Risikoszenario: Deflation
In unserem Jahresausblick heben wir ausführlich die Risiken im Kreditzyklus hervor. Vor allem „Private Debt“ und „Leveraged Loans“ stehen dabei im Fokus, da sie in den vergangenen 15 Jahren ein ungewöhnlich hohes Wachstum verzeichneten. In der Vergangenheit waren (zu) hohe Wachstumsraten über einen längeren Zeitraum oft ein Warnsignal, da der Konkurrenzdruck unter den Kreditgebern immer größer wurde, die Kreditstandards zunehmend sanken und die Kreditrisikoanalyse immer stärker vernachlässigt wurde. Die Konkurse von „Tricolor“ und „First Brands“ sind jüngste Beispiele für eine ungenügende Kreditrisikoanalyse und vielleicht auch ein Zeichen für ein Ende des Kreditbooms in diesen Segmenten. Gleichzeitig sind die Anleger immer noch sehr optimistisch, wie ein US-High-Yield-Spread von derzeit nur 289 Basispunkten zeigt. Er ist damit in dem niedrigsten Dezil seit 1997 – also in der Gesamtheit der 10 Prozent niedrigsten Spreads seit 1997. Sollten noch mehr Konkurse auftreten, wäre das eine böse Überraschung für die Anleger.
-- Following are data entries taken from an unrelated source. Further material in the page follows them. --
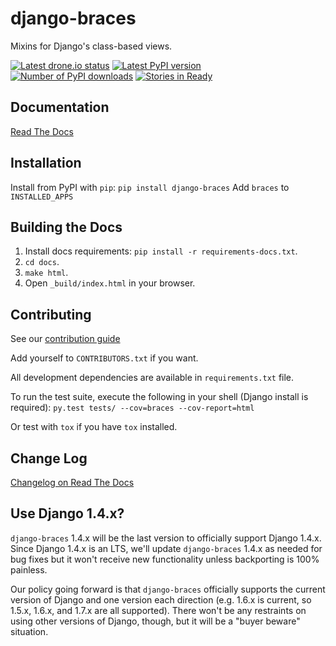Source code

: # django-braces
Mixins for Django's class-based views.

[![Latest drone.io status](https://drone.io/github.com/brack3t/django-braces/status.png)](https://drone.io/github.com/brack3t/django-braces)
[![Latest PyPI version](https://pypip.in/v/django-braces/badge.png)](https://crate.io/packages/django-braces/)
[![Number of PyPI downloads](https://pypip.in/d/django-braces/badge.png)](https://crate.io/packages/django-braces/)
[![Stories in Ready](https://badge.waffle.io/brack3t/django-braces.png)](http://waffle.io/brack3t/django-braces)

## Documentation
[Read The Docs](http://django-braces.readthedocs.org/en/latest/index.html)

## Installation
Install from PyPI with `pip`: `pip install django-braces`
Add `braces` to `INSTALLED_APPS`

## Building the Docs
1. Install docs requirements: `pip install -r requirements-docs.txt`.
2. `cd docs`.
3. `make html`.
4. Open `_build/index.html` in your browser.

## Contributing

See our [contribution guide](https://django-braces.readthedocs.org/en/latest/contributing.html)

Add yourself to `CONTRIBUTORS.txt` if you want.

All development dependencies are available in `requirements.txt` file.

To run the test suite, execute the following in your shell (Django install is required):
`py.test tests/ --cov=braces --cov-report=html`

Or test with `tox` if you have `tox` installed.

## Change Log

[Changelog on Read The Docs](https://django-braces.readthedocs.org/en/latest/changelog.html)

## Use Django 1.4.x?

`django-braces` 1.4.x will be the last version to officially support Django 1.4.x. Since Django 1.4.x is an LTS, we'll update `django-braces` 1.4.x as needed for bug fixes but it won't receive new functionality unless backporting is 100% painless.

Our policy going forward is that `django-braces` officially supports the current version of Django and one version each direction (e.g. 1.6.x is current, so 1.5.x, 1.6.x, and 1.7.x are all supported). There won't be any restraints on using other versions of Django, though, but it will be a "buyer beware" situation.
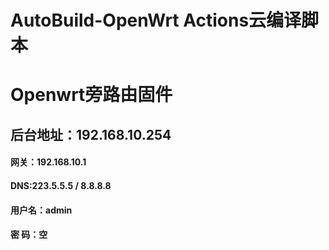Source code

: # AutoBuild-OpenWrt   Actions云编译脚本

#     Openwrt旁路由固件 

##    后台地址：192.168.10.254

####    网关：192.168.10.1

####    DNS:223.5.5.5  /  8.8.8.8

####       用户名：admin
####       密  码：空
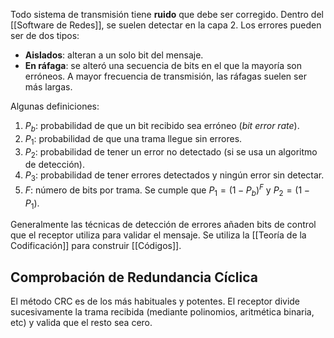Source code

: Todo sistema de transmisión tiene **ruido** que debe ser corregido. Dentro del [[Software de Redes]], se suelen detectar en la capa 2. Los errores pueden ser de dos tipos:

- **Aislados**: alteran a un solo bit del mensaje.
- **En ráfaga**: se alteró una secuencia de bits en el que la mayoría son erróneos. A mayor frecuencia de transmisión, las ráfagas suelen ser más largas.

Algunas definiciones:

1. $P_b$: probabilidad de que un bit recibido sea erróneo (_bit error rate_).
2. $P_1$: probabilidad de que una trama llegue sin errores.
3. $P_2$: probabilidad de tener un error no detectado (si se usa un algoritmo de detección).
4. $P_3$: probabilidad de tener errores detectados y ningún error sin detectar.
5. $F$: número de bits por trama. Se cumple que $P_1 = (1-P_b)^F$ y $P_2 = (1-P_1)$.

Generalmente las técnicas de detección de errores añaden bits de control que el receptor utiliza para validar el mensaje. Se utiliza la [[Teoría de la Codificación]] para construir [[Códigos]].

## Comprobación de Redundancia Cíclica

El método CRC es de los más habituales y potentes. El receptor divide sucesivamente la trama recibida (mediante polinomios, aritmética binaria, etc) y valida que el resto sea cero.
Schuldenabbau im privaten Sektor macht Geldpolitik unwirksam und wirkt deflationär
Verbraucherpreisindex in % ggü. Vj. und private Verschuldung in % des BIP (bereinigt um Konjunkturzyklus)
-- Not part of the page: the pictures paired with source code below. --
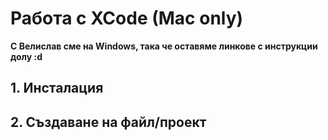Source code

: # Работа с XCode (Mac only)
**С Велислав сме на Windows, така че оставяме линкове с инструкции долу :d**
## 1. Инсталация

## 2. Създаване на файл/проект
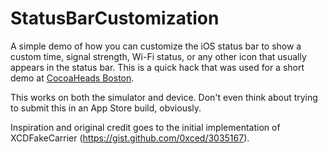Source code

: # StatusBarCustomization

A simple demo of how you can customize the iOS status bar to show a custom time, signal strength, Wi-Fi status, or any other icon that usually appears in the status bar. This is a quick hack that was used for a short demo at [CocoaHeads Boston](http://www.cocoaheadsboston.org).

This works on both the simulator and device. Don't even think about trying to submit this in an App Store build, obviously.

Inspiration and original credit goes to the initial implementation of XCDFakeCarrier (https://gist.github.com/0xced/3035167).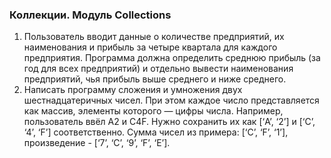 ### Коллекции. Модуль Collections
1. Пользователь вводит данные о количестве предприятий, их наименования и прибыль за четыре квартала для каждого предприятия. Программа должна определить среднюю прибыль (за год для всех предприятий) и отдельно вывести наименования предприятий, чья прибыль выше среднего и ниже среднего.
2. Написать программу сложения и умножения двух шестнадцатеричных чисел. При этом каждое число представляется как массив, элементы которого — цифры числа.
Например, пользователь ввёл A2 и C4F. Нужно сохранить их как [‘A’, ‘2’] и [‘C’, ‘4’, ‘F’] соответственно. Сумма чисел из примера: [‘C’, ‘F’, ‘1’], произведение - [‘7’, ‘C’, ‘9’, ‘F’, ‘E’].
Quellen: Bank für Internationalen Zahlungsausgleich und Nationale Statistikbehörden, Metzler; Stand: 15.10.2025
Quellen: Bank für Internationalen Zahlungsausgleich und Nationale Statistikbehörden, Metzler; Stand: 15.10.2025
Quellen: Bank für Internationalen Zahlungsausgleich und Nationale Statistikbehörden, Metzler; Stand: 15.10.2025
Quellen: Bank für Internationalen Zahlungsausgleich und Nationale Statistikbehörden, Metzler; Stand: 15.10.2025
In der Vergangenheit war eine Trendwende im Kreditzyklus immer disinflationär oder sogar deflationär. Die Grafik zeigt zunächst einen merklichen Anstieg der gesamtwirtschaftlichen privaten Verschuldung – mit keinen eindeutigen Effekten auf die Inflation. Drehte jedoch der Zyklus und folgte eine längere Phase des Schuldenabbaus, war immer ein Rückgang der Inflation zu beobachten. Die Geldpolitik wurde wirkungslos, da Konkurse die Geldmenge reduzierten und selbst eine Rückzahlung der Kredite weniger Geld für Konsum und Investitionen übrig ließ.
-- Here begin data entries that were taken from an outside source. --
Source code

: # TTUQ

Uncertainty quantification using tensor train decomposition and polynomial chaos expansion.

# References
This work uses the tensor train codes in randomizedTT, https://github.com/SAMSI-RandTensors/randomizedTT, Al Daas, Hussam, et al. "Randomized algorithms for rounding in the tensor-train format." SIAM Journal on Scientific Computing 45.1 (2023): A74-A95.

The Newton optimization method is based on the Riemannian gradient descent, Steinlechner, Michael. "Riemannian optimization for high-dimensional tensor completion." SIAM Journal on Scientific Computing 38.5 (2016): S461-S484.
Derzeit sehen wir nur ein geringes systemisches Risiko im Kreditzyklus und daher nur geringe Deflationsrisiken. Die Segmente „Private Debt“, „Leveraged Loans“ und „High Yield“ haben in der Summe einen Umfang von etwa vier Billionen USD und sind damit deutlich kleiner als der Hypothekenmarkt 2008 mit etwa 10 Billionen USD. Sollten Probleme im Kreditzyklus auftreten, dürften sie eher begrenzter Natur sein, die Wachstumsperspektiven dämpfen und nur moderat disinflationär wirken.
Risikoszenario: Inflation
Eine problematische Inflation ist eine durchschnittliche Preissteigerungsrate von über 5,0 Prozent über einen längeren Zeitraum. Historisch entstand sie oft infolge merklich steigender Staatsschulden in Kombination mit einer zu lockeren Geldpolitik. Ein gutes Beispiel dafür ist die Türkei.
Quellen: Bank für Internationalen Zahlungsausgleich und Nationale Statistikbehörden, Metzler; Stand: 30.9.2025
* BIP um den Konjunkturzyklus bereinigt
2018 war eine moderate Expansion der Staatsschulden zu beobachten, die Inflation stieg, die Zentralbank hob aber schnell den Leitzins oberhalb der Inflationsrate an. Die Leitzinserhöhungen brachten die Inflation wieder schnell unter Kontrolle.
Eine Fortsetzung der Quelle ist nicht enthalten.